■ ASSIGNED TASK
For the data below, report how many lines contain the string "downloaded" and write nothing more.

Saved entries

::::

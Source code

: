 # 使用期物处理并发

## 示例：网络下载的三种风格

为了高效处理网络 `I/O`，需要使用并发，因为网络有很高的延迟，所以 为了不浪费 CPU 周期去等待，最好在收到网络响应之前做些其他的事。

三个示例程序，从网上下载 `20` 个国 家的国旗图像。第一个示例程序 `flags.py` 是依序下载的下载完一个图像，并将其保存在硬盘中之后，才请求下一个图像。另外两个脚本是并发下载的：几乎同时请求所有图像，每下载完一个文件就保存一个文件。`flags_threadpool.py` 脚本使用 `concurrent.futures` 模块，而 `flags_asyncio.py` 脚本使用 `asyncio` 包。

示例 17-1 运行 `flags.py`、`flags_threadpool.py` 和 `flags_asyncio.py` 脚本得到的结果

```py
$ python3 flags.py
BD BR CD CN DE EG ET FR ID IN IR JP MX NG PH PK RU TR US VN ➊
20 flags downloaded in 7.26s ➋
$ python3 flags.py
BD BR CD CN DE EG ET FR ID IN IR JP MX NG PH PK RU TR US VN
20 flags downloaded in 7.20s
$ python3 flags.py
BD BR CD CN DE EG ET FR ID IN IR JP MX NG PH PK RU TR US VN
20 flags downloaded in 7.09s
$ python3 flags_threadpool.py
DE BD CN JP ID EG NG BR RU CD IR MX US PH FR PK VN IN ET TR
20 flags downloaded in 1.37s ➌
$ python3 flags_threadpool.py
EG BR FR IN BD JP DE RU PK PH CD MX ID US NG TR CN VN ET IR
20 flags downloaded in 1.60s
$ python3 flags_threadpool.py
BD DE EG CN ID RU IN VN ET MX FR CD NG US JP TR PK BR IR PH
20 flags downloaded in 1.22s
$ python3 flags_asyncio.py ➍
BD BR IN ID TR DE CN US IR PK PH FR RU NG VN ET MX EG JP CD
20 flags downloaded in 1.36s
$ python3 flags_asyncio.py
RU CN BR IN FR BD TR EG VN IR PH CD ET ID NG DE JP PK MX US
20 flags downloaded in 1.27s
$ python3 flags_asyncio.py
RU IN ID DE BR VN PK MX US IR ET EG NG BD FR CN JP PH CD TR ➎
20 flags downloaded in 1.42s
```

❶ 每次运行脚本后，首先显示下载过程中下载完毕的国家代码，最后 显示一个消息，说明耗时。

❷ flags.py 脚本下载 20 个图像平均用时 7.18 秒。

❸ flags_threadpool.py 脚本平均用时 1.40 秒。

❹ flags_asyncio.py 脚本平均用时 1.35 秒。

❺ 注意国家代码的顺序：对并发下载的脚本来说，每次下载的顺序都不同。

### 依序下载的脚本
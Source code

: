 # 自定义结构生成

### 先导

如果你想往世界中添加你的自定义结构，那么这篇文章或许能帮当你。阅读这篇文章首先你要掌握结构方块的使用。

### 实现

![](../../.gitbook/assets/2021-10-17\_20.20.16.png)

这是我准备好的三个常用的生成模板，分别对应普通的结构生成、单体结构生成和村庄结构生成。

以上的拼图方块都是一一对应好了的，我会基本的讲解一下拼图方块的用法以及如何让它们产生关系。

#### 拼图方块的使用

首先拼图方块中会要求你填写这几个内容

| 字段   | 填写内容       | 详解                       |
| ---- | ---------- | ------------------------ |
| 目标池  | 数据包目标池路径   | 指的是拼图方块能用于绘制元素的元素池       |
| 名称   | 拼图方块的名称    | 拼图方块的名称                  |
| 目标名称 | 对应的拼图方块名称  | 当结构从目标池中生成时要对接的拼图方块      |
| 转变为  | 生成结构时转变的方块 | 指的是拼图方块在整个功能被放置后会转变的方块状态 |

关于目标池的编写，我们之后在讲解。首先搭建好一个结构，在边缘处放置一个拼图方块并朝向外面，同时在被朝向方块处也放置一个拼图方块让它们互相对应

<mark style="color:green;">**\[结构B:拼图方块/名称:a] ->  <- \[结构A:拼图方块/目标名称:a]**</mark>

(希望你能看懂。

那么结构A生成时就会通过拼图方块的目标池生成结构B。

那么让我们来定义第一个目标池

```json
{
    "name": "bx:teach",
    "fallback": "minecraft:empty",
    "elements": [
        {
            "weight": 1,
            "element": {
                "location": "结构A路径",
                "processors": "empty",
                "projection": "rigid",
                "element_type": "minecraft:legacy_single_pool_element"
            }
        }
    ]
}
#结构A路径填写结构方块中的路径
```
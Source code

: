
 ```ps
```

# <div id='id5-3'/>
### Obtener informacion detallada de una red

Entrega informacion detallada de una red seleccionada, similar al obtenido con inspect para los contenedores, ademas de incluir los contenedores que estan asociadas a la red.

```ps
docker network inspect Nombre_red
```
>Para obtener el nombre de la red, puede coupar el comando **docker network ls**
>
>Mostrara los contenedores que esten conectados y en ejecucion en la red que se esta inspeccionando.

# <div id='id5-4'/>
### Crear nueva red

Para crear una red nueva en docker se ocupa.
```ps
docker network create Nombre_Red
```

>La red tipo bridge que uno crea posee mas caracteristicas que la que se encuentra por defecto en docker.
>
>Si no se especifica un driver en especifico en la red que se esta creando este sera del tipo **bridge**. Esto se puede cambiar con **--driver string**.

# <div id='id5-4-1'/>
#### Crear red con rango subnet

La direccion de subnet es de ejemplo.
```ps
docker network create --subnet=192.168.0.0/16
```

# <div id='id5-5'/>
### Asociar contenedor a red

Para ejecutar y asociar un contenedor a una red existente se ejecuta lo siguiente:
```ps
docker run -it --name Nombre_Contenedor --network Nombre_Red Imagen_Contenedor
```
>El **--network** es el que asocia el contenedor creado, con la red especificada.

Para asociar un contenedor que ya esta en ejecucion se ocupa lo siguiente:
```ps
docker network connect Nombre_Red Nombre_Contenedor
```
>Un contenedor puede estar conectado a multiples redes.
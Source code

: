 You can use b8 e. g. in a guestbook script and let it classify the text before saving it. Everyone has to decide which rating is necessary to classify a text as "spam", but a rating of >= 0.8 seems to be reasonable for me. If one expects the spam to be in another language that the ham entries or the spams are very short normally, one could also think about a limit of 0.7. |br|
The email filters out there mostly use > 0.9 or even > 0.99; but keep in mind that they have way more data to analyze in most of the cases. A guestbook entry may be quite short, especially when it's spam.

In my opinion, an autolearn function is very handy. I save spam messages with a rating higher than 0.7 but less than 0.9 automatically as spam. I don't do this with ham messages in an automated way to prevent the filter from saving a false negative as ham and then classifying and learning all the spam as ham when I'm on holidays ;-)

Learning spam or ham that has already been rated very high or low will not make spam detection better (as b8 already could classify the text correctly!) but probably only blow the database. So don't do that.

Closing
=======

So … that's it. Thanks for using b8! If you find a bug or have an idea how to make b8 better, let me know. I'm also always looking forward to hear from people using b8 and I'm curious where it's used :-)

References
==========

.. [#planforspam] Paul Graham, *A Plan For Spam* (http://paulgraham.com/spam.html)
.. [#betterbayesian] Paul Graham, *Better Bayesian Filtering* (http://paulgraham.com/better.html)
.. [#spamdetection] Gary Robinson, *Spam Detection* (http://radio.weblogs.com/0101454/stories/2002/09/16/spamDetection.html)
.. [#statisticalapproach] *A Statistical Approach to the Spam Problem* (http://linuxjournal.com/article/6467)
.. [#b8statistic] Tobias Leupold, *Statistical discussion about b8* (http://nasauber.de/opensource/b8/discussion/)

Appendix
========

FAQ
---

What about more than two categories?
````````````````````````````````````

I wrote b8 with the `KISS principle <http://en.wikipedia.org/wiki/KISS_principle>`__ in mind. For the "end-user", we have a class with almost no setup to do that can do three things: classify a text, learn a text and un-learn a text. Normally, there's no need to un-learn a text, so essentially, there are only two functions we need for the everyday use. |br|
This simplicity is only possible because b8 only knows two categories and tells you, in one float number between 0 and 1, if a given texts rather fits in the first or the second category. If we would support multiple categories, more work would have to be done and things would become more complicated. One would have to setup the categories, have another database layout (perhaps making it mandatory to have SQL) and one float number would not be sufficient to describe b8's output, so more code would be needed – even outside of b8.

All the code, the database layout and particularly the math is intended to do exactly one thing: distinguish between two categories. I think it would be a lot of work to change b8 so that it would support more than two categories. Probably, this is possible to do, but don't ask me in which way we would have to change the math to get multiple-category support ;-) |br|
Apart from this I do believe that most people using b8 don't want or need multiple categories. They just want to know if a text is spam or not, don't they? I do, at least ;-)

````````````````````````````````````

::::

■ TASK RESULT
9